Marcus frowned after the earl. If this was how his conversations would go with fellow peers, God help him.
Another troupe of acrobats tumbled past, snaring the attention of the guests inside the box. The crowd shifted, with the ladies maneuvering for better views at the railing and the men for new glasses of punch.
Excusing herself from the conversation, Danielle smiled brightly at no one in particular as she slowly circled the box toward him as if having no specific destination in mind except to pluck up a sugared orange slice from the tray of sweets on the sideboard. She nibbled at it casually, then smiled at him as she feigned surprise at unwittingly finding herself standing next to him.
Oh, she was good at navigating the perils of society’s unwritten rules of propriety. Another stark reminder of the differences between them.
When she stopped beside him and turned so that they stood shoulder to shoulder at the side of the box, his skin tingled at her nearness.
“Wonderful evening, isn’t it, Your Grace?” She kept her voice low, yet they still couldn’t speak openly. Not here, surrounded by people who were eager to overhear every word they shared.

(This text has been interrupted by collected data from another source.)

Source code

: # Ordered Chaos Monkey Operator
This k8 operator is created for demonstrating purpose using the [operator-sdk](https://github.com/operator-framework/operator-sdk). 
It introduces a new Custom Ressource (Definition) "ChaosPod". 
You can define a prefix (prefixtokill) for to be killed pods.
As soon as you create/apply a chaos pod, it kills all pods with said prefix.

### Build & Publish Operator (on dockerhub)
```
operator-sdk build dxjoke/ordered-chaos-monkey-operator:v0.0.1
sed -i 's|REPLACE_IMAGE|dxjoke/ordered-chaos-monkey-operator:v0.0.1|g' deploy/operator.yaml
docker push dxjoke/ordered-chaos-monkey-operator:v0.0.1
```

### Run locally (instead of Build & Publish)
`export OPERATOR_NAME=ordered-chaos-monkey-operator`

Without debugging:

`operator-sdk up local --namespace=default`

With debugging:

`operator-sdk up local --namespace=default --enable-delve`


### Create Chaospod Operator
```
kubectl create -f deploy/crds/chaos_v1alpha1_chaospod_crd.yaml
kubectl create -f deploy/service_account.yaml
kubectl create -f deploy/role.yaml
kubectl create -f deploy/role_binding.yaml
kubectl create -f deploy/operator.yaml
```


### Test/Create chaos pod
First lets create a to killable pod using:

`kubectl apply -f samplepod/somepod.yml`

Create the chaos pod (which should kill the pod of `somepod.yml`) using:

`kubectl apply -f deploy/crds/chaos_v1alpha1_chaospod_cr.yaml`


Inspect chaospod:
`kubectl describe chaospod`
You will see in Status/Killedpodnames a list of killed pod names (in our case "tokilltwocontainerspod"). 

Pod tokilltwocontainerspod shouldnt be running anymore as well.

“Very much so, Miss Williams. I trust that you enjoyed dinner.” As the daughter of a baron, order of precedence put them on opposite ends of the supper table, with several countesses and viscountesses between them. They hadn’t had the chance to speak privately all evening. “And all the entertainments that Vauxhall offers.”
She smiled apologetically as one of the ladies lingered so close to catch their conversation that she accidentally bumped into Danielle’s side. “Actually, I haven’t had a chance to venture out into the gardens yet tonight.”